In the late period of the Republic of China, the explanation of the pathology of melancholia gradually showed the integration of TCM and modern medicine. The TCM pathological perspective of “the liver meridian damaged by melancholia” and the modern medical knowledge, such as nervous system disorder, the physiological function of brain, psychopathy, were put together to explain the pathology of depression. An advertisement of the Sino-French Pharmacy published on the third page of the News on 29 November 1940, which was entitled the Ailuo Brain Tonic: The Only Time-tested Tonic for the Neurological System, wrote:
It is said that anger hurts Qi and melancholia the liver. The cause of anger and melancholia is excess thinking affecting the nervous system, resulting in mental exhaustion and psychopathy. It is like mental frictions that generate heat, extremely hot and dry, that stagnates the functioning of the mind. Self-willed men and sentimental women often suffer from these two diseases. If they could take the drug, they could enhance their brain power and harmonize their emotions. Those who are overexcited can suppress over-excitement, and those who are weak in their mind can strengthen it. They could become neither arrogant, nor humble in their demeanor, well-organized, tranquil, and tolerant. They could restore their physical health, and socialize with others properly (16) (Figure 1C).

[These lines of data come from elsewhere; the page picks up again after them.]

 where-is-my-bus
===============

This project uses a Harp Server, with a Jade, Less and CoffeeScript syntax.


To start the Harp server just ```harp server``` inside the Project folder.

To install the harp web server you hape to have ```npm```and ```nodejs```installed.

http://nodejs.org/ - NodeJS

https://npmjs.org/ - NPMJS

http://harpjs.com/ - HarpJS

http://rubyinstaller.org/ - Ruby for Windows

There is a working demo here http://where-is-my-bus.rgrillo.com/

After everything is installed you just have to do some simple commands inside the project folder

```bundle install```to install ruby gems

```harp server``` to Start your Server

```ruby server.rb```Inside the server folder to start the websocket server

It could be seen that the Ailuo Brain Tonic mentioned in the advertisement was a drug for anger and depression. The advertisement also pointed out that depression was a disease of the neuropsychiatric system caused by overthinking, and the people susceptible to it were self-willing, paranoid men and sentimental women.

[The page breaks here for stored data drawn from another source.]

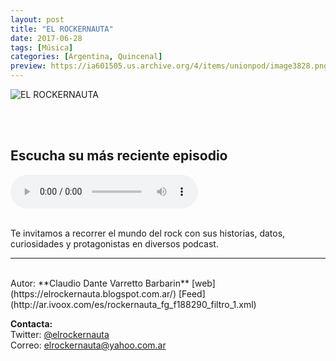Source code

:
 ```yaml
---
layout: post
title: "EL ROCKERNAUTA"
date: 2017-06-28
tags: [Música]
categories: [Argentina, Quincenal]
preview: https://ia601505.us.archive.org/4/items/unionpod/image3828.png
---
```


![EL ROCKERNAUTA](https://ia601505.us.archive.org/4/items/unionpod/ElRockernautaPodcast500.jpg)

<br/>
<br/>

## Escucha su más reciente episodio

<!--reproductor-feed=http://ar.ivoox.com/es/rockernauta_fg_f188290_filtro_1.xml-->
<!--reproductor-start-->
<audio id="audio" preload="auto" controls="" src="http://ar.ivoox.com/es/rockernauta-glam-rock_mf_27252111_feed_1.mp3"></audio>
<!--reproductor-end-->

<br/>  
Te invitamos a recorrer el mundo del rock con sus historias, datos, curiosidades y protagonistas en diversos podcast.

_ _ _
<br>
Autor: **Claudio Dante Varretto Barbarin**  
[web](https://elrockernauta.blogspot.com.ar/)  
[Feed](http://ar.ivoox.com/es/rockernauta_fg_f188290_filtro_1.xml)  



**Contacta:**  
Twitter: [@elrockernauta](https://twitter.com/elrockernauta)  
Correo: [elrockernauta@yahoo.com.ar](mailto:elrockernauta@yahoo.com.ar)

Early Input of the Concept of Depression from Abroad
Most early introductions to depression in China appeared in English-language newspapers, with The Shanghai Times, The China Press, and The North-China Herald as the top three. There were three categories of depression-related information in these newspapers, namely, stories on depression care or suicide due to depression; information about relevant films and books; and information about professional knowledge. Among them, the latter two categories dominate, mainly published in the culture and life columns of the newspapers. Examples of each category are described below.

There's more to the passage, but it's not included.